Update shared on 25 Oct 2025
Analysts have raised their price target on Seplat Energy by £0.90 to £4.15 per share, following an updated assessment of the company’s outlook.
Analyst Commentary
Bullish Takeaways
- Bullish analysts highlight the recent upward revision of Seplat Energy's price target, which reflects improved confidence in the company’s ability to execute on its growth plans.
- Continued buy ratings suggest favorable expectations for both operational performance and future cash flow generation.
- Analysts point to a solid outlook in core markets, supporting a more optimistic valuation for the shares.
- The company’s proven ability to meet performance targets is seen as a key driver behind the positive sentiment surrounding the updated price forecast.
Bearish Takeaways
- Bearish analysts highlight potential challenges in maintaining the current pace of growth and meeting heightened expectations set by the new target.
- There is some caution regarding execution risks that could impact the realization of projected value.
- Concerns remain over sector volatility, which could weigh on valuation despite the company’s recent improvements.
What's in the News
- Board meeting scheduled for October 27, 2025, to discuss Q3 2025 unaudited financial results and other agenda items (Board Meeting).
- Planned third quarter 2025 dividend increased by approximately 10% to 5.0 cents per share.
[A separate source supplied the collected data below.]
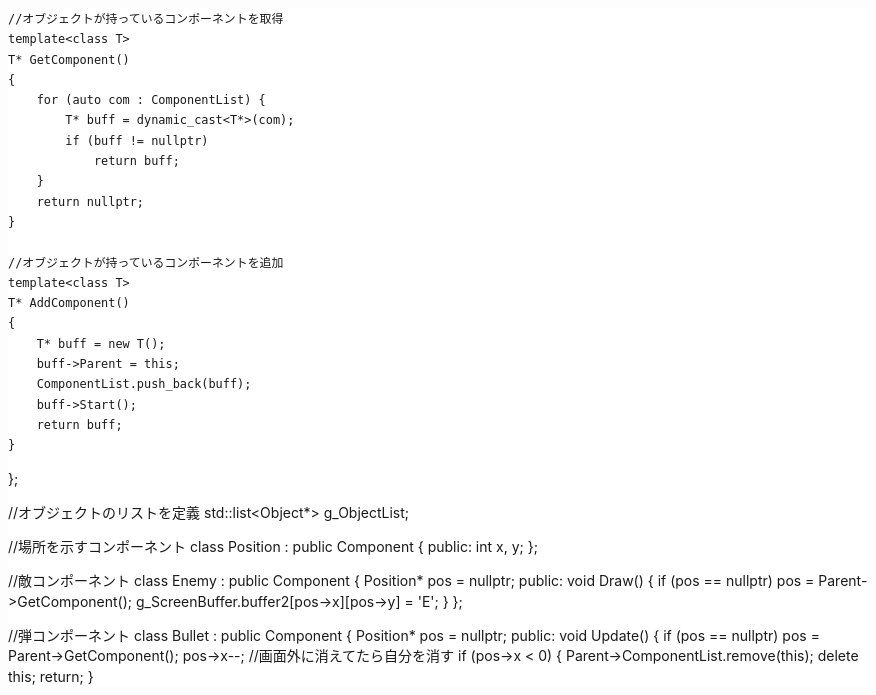 	//オブジェクトが持っているコンポーネントを取得
	template<class T>
	T* GetComponent()
	{
		for (auto com : ComponentList) {
			T* buff = dynamic_cast<T*>(com);
			if (buff != nullptr)
				return buff;
		}
		return nullptr;
	}

	//オブジェクトが持っているコンポーネントを追加
	template<class T>
	T* AddComponent()
	{
		T* buff = new T();
		buff->Parent = this;
		ComponentList.push_back(buff);
		buff->Start();
		return buff;
	}
};

//オブジェクトのリストを定義
std::list<Object*> g_ObjectList;

//場所を示すコンポーネント
class Position : public Component
{
public:
	int x, y;
};

//敵コンポーネント
class Enemy : public Component
{
	Position* pos = nullptr;
public:
	void Draw()
	{
		if (pos == nullptr)
			pos = Parent->GetComponent<Position>();
		g_ScreenBuffer.buffer2[pos->x][pos->y] = 'E';
	}
};

//弾コンポーネント
class Bullet : public Component
{
	Position* pos = nullptr;
public:
	void Update()
	{
		if (pos == nullptr)
			pos = Parent->GetComponent<Position>();
		pos->x--;
		//画面外に消えてたら自分を消す
		if (pos->x < 0)
		{
			Parent->ComponentList.remove(this);
			delete this;
			return;
		}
This sets a new base for future payouts (Dividend Increases).
- Production results for the first half of 2025 show a 178% year-over-year increase, averaging 134,492 boepd. This exceeds guidance midpoints, with growth in both liquids and gas output (Announcement of Operating Results).
- Seplat Energy reaffirms its 2025 production guidance of 120,000 to 140,000 boepd, with estimated unit operating costs between $14.0 and $15.0 per boe (Corporate Guidance New/Confirmed).
Valuation Changes
- The discount rate has risen slightly from 15.47% to 15.55%, reflecting a minor increase in perceived risk factors.
- The revenue growth forecast remains effectively unchanged at 11.03% year-over-year.
- The net profit margin is stable, holding at approximately 4.94%.
- The future P/E ratio has decreased very marginally from 32.84x to 32.81x, indicating little change in valuation expectations relative to forecasted earnings.
- The analyst fair value estimate remains steady at £3.84 per share.